MC: Yes my date of birth is the 5th of June 1930

MR: and what age were you, you were about 11 in 1941

MC: In 1941 the day the actual bombing happened I hadn’t reached my eleventh birthday. I didn’t reach it for about five or six days afterwards. So I was ten but then I was eleven, six days afterwards which is always…

MR: and you were living at home at the time

MC: I was living at home yes.

MR: And what did your parents do? What did your father work at or….

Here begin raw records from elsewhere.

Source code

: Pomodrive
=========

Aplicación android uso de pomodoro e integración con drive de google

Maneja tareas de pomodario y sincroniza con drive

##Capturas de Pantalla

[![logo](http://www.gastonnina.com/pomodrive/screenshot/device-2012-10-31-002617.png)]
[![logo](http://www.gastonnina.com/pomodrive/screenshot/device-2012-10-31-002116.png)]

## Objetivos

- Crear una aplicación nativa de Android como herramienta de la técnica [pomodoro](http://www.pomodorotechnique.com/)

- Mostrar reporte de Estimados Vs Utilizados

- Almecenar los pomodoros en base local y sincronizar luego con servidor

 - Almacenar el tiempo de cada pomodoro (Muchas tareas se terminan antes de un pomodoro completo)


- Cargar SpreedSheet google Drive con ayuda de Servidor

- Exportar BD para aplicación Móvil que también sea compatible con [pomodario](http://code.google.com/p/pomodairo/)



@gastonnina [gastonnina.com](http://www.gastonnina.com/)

MC: Well my father died in 1929 and on the 17th of December 1929 so I was born six months afterwards and so therefore my father was dead, God rest his soul and my mother, well she had to rear us, as you can understand in 1930 it wasn’t too easy. But she worked at various things. Any money any way she could earn the money, cleaning or doing things like that going, you know that sort of thing

MR: And how many of you were in the house.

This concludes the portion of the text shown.